After researching:  Still the same but the section on boundary elements seems to muddy the water a bit.  Boundary elements are essentially jacks, kings and other normal parts of a framed wall that support wall loads but aren't considered "columns" within the wall.  So boundary elements are not considered "columns".  And boundary elements can be protected by the wall (without separate protection).  This implies that if an element is considered a column, it would need independant protection.  Still, though it is a little out of my expertise I fail to see a strong connection.


----------



## tmurray (Jul 10, 2013)

I guess the question is, if you have a load bearing wall in a building that has to have fire rating applied to structural elements do you wrap the studs, or rate the wall. Of course you rate the wall. wrapping the studs would be crazy. Wrapping a column that is completely embedded in a wall that has a fire resistance that meets or exceeds that required by the column would be fine if you wanted to do it. Requiring it would be crazy.

The more I think about this the angrier I get. The intent of the section is to provide 1 hour from the start of fire to the potential of structural failure of the building to allow egress and to extinguish the fire. The intent is being met.

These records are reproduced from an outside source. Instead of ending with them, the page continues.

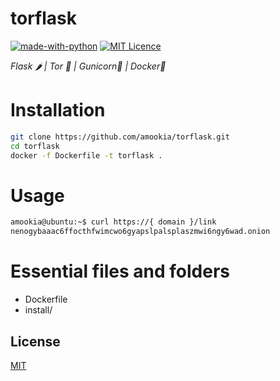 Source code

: # torflask
[![made-with-python](https://img.shields.io/badge/Made%20with-Python-1f425f.svg)](https://www.python.org/)
[![MIT Licence](https://badges.frapsoft.com/os/mit/mit.png?v=103)](https://opensource.org/licenses/mit-license.php)

*Flask 🌶️ | Tor 🧅 | Gunicorn🦄  | Docker🐳*

# Installation
```bash
git clone https://github.com/amookia/torflask.git
cd torflask
docker -f Dockerfile -t torflask .
```

# Usage
```bash
amookia@ubuntu:~$ curl https://{ domain }/link
nenogybaaac6ffocthfwimcwo6gyapslpalsplaszmwi6ngy6wad.onion
```

# Essential files and folders
* Dockerfile
* install/


## License
[MIT](https://choosealicense.com/licenses/mit/)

This is foolish.


----------



## Yikes (Jul 10, 2013)

tmurray:  The structural walls already are 1-hour rated in a Type V-A, so that's not an either/or option (membrane protection vs. individual protection).  The question was, is additional individual encasement required inside the already-rated membrane wall?

In other words, everywhere I have a 6x6 wood post or column, do I need to add a  5 1/2" wide layer of 5/8" X on each side of the post?

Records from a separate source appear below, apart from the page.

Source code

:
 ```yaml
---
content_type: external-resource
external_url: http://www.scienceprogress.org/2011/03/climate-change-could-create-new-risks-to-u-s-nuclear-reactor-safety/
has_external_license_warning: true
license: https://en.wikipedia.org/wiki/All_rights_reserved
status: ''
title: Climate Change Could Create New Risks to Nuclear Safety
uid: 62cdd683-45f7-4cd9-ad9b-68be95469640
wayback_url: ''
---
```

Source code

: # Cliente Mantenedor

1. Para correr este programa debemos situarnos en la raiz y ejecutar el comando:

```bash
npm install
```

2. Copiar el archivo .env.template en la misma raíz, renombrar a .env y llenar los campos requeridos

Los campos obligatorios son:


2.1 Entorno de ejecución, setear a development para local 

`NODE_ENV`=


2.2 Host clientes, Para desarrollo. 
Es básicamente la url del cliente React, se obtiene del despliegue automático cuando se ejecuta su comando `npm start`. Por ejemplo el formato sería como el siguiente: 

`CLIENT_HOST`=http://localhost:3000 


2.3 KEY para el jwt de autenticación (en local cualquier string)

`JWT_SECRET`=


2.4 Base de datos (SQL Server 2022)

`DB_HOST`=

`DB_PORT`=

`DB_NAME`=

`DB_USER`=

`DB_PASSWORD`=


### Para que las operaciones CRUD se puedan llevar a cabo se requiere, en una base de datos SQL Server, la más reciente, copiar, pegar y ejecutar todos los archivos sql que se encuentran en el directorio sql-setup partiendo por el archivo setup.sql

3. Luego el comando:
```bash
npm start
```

I say "no", but I agree with Sifu that the wording of the code is murky.

Think of it another way: 704.2 requires continuous column protection when a column penetrates through a ceiling.  But in "Western Platform" wood frame construction, the 6x6 posts stop underneath the top plates of the wall.  So, was the intent of the code to think of a "column" as being something more independent of the wall than just an extra-thick stud (post)?  If "yes" then my 6x6 post should not be considered a "column".


----------



## Builder Bob (Jul 10, 2013)

This usually becomes an issue when the floor framing extends beyond the exterior walls to create a balcony....... if the wood post are supporting a gravity load of a floor or roof above and are exposed, the inspector may be right....... especially if the balconies are covered by a roof section above. in other words, if the building can be structurally stable and support all wind, water, and seismic loads without the exterior 6X6 posts, then they may not need to be protected. Another option is to use alternate means and methods where the designer shows that enough sacrificial wood is in place to allow the exposed wood columns to support the loads for one hour as required by type VA construction.


----------



## Paul Sweet (Jul 10, 2013)

I'm out of the office and don't have a code handy, but I've been hit by this before.  The membrane protection of a rated wall isn't adequate.  You need 5/8" fire-rated gypsum board on the sides of the column (or post) embedded in the wall, or to increase the sizes as Builder Bob suggested.

Maintaining fire-rated membrane continuity in VA construction can be a nightmare.


----------



## tmurray (Jul 11, 2013)

Yikes said:
			
		

> tmurray:  The structural walls already are 1-hour rated in a Type V-A, so that's not an either/or option (membrane protection vs. individual protection).  The question was, is additional individual encasement required inside the already-rated membrane wall?In other words, everywhere I have a 6x6 wood post or column, do I need to add a  5 1/2" wide layer of 5/8" X on each side of the post?
> 
> I say "no", but I agree with Sifu that the wording of the code is murky.
> 
> Think of it another way: 704.2 requires continuous column protection when a column penetrates through a ceiling.  But in "Western Platform" wood frame construction, the 6x6 posts stop underneath the top plates of the wall.  So, was the intent of the code to think of a "column" as being something more independent of the wall than just an extra-thick stud (post)?  If "yes" then my 6x6 post should not be considered a "column".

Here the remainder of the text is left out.